* [Activity] Only lines with the word "https" belong in the answer; copy them from the records below.

(Dataset extract)

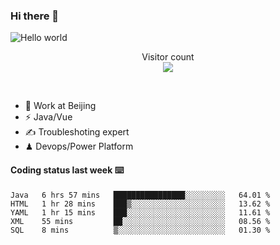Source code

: ### Hi there 👋

<img src="https://raw.githubusercontent.com/sagar-viradiya/sagar-viradiya/master/resources/banner.png" alt="Hello world">
<p align="center"> 
  Visitor count<br/>
  <img src="https://profile-counter.glitch.me/youszoe/count.svg" />
</p>
<br/>

- 🍻 Work at Beijing 
- ⚡  Java/Vue
- ✍️  Troubleshoting expert
- ♟  Devops/Power Platform 

#### Coding status last week ⌨️

<!--START_SECTION:waka-->
```text
Java   6 hrs 57 mins   ████████████████░░░░░░░░░   64.01 % 
HTML   1 hr 28 mins    ███▒░░░░░░░░░░░░░░░░░░░░░   13.62 % 
YAML   1 hr 15 mins    ███░░░░░░░░░░░░░░░░░░░░░░   11.61 % 
XML    55 mins         ██░░░░░░░░░░░░░░░░░░░░░░░   08.56 % 
SQL    8 mins          ▒░░░░░░░░░░░░░░░░░░░░░░░░   01.30 % 
```
<!--END_SECTION:waka-->

<br/>
<center><img src="http://ghchart.rshah.org/409ba5/yousazoe" alt="" /></center>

(End Dataset extract)

* [Answer for this exercise]
<img src="https://raw.githubusercontent.com/sagar-viradiya/sagar-viradiya/master/resources/banner.png" alt="Hello world">
  <img src="https://profile-counter.glitch.me/youszoe/count.svg" />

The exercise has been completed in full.